▼▼▼
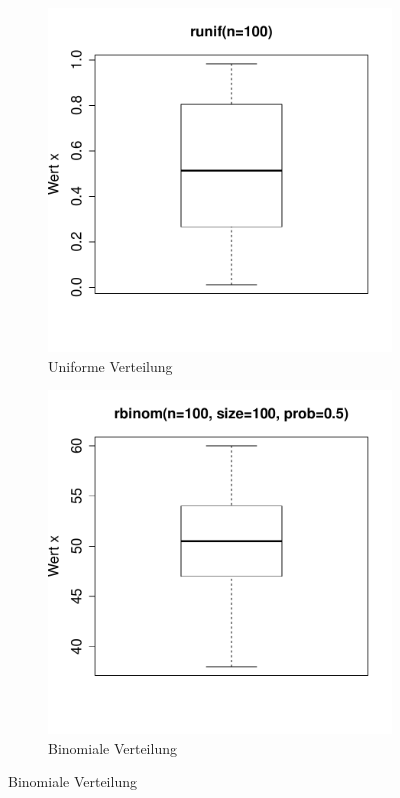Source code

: \begin{figure}[h!]
\centering
\begin{subfigure}[b]{0.48\textwidth}
\includegraphics{r-cmd-031}
\caption{Uniforme Verteilung}
\end{subfigure}
\begin{subfigure}[b]{0.48\textwidth}
\includegraphics{r-cmd-032}
\caption{Binomiale Verteilung}
\end{subfigure}


\end{figure}
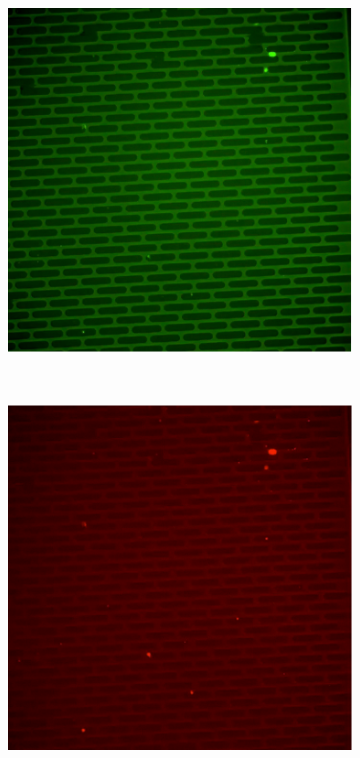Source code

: \documentclass[pdftex,12pt,a4paper]{report}
\begin{document}
\begin{figure}[H]

\centering

\begin{subfigure}{0.5\textwidth}
  \centering
  \includegraphics[width=\textwidth]{images/caspase_onset_sample}
  \caption{}
  \label{fig:caspase_onset_sample}
\end{subfigure}%
~
\begin{subfigure}{0.5\textwidth}
  \centering
  \includegraphics[width=\textwidth]{images/pi_onset_sample}
  \caption{}
  \label{fig:pi_onset_sample}
\end{subfigure}%


\end{figure}
\end{document}
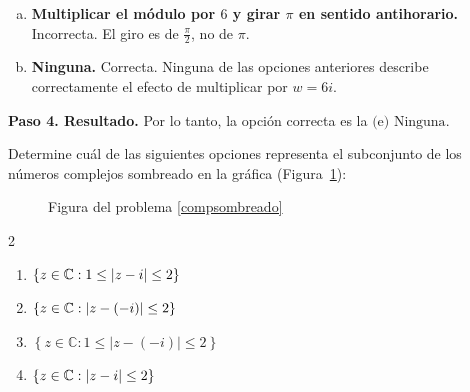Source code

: \begin{prob}
\begin{myproof}
\begin{enumerate}[(a)]
\item \textbf{Multiplicar el módulo por $6$ y girar $\pi$ en sentido antihorario.}  
Incorrecta. El giro es de $\frac{\pi}{2}$, no de $\pi$.

\item \textbf{Ninguna.}  
Correcta. Ninguna de las opciones anteriores describe correctamente el efecto de multiplicar por $w=6i$.
\end{enumerate}

\textbf{Paso 4. Resultado.} Por lo tanto, la opción correcta es la $\boxed{\text{(e) Ninguna}}$.
\end{myproof}

\end{prob}



\begin{prob}\label{compsombreado}
Determine cuál de las siguientes opciones representa el subconjunto de los números complejos sombreado en la gráfica (Figura~\ref{fig:anillo_sombreado}):


\begin{figure}[!htbp]
\centering 		
{}
\caption{Figura del problema \ref{compsombreado}}
\label{fig:anillo_sombreado}
\end{figure} 
\begin{multicols}{2}
\begin{enumerate}[$(a)$]
\item  $\left\lbrace z\in \mathbb{C}: 1\leq\abs{z-i}\leq 2 \right\rbrace$
\item  $\left\lbrace z\in \mathbb{C}:  \abs{z-(-i)}\leq 2 \right\rbrace$
\item $\left\lbrace z\in\mathbb{C}:1\leq|z-(-i)|\leq 2\right\rbrace$
\item  $\left\lbrace z\in \mathbb{C}:  \abs{z-i}\leq 2 \right\rbrace$
\end{enumerate}
\end{multicols}


\end{prob}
▲▲▲
Problem details: Check each line of the data for the word "Verteilung", then state only how many lines hold it.

Response to this task: 2